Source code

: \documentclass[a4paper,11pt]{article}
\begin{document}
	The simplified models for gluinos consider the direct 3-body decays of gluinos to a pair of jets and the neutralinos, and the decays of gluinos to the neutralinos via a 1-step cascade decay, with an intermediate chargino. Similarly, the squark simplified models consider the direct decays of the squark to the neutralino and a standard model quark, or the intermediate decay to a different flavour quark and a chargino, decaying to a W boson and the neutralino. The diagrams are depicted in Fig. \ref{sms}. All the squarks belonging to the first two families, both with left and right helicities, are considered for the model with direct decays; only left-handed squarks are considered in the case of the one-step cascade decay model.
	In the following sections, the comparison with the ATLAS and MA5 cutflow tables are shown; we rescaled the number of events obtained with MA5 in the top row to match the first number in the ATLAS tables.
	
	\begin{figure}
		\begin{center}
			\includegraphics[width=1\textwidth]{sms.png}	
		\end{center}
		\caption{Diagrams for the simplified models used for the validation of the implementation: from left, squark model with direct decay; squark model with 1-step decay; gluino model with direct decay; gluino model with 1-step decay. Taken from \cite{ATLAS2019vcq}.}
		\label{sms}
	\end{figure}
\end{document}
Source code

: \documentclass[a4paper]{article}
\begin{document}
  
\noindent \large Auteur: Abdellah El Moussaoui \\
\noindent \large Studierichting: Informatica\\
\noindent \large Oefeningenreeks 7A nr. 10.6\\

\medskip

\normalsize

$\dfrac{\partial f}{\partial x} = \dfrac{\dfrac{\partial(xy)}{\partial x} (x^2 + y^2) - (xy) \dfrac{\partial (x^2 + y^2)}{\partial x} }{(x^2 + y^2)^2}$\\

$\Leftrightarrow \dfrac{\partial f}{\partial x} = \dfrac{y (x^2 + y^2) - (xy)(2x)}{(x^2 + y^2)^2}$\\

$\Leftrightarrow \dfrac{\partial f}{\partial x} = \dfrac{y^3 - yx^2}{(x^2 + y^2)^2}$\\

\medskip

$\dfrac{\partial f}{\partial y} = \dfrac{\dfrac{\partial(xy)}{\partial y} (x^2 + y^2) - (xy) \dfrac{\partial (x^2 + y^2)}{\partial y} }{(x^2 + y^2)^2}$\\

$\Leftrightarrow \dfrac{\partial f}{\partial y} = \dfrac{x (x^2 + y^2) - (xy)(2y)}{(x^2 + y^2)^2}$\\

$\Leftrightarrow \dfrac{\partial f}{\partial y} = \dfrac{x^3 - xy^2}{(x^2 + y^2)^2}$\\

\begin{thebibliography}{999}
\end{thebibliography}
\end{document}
—————
**Try it**
Copy out precisely the lines from the line with "for the simplified" to the line with "El Moussaoui \\" in the material above, including those two lines and omitting all the rest.

**Reply to the exercise**
		\caption{Diagrams for the simplified models used for the validation of the implementation: from left, squark model with direct decay; squark model with 1-step decay; gluino model with direct decay; gluino model with 1-step decay. Taken from \cite{ATLAS2019vcq}.}
		\label{sms}
	\end{figure}
\end{document}
Source code

: \documentclass[a4paper]{article}
\begin{document}
  
\noindent \large Auteur: Abdellah El Moussaoui \\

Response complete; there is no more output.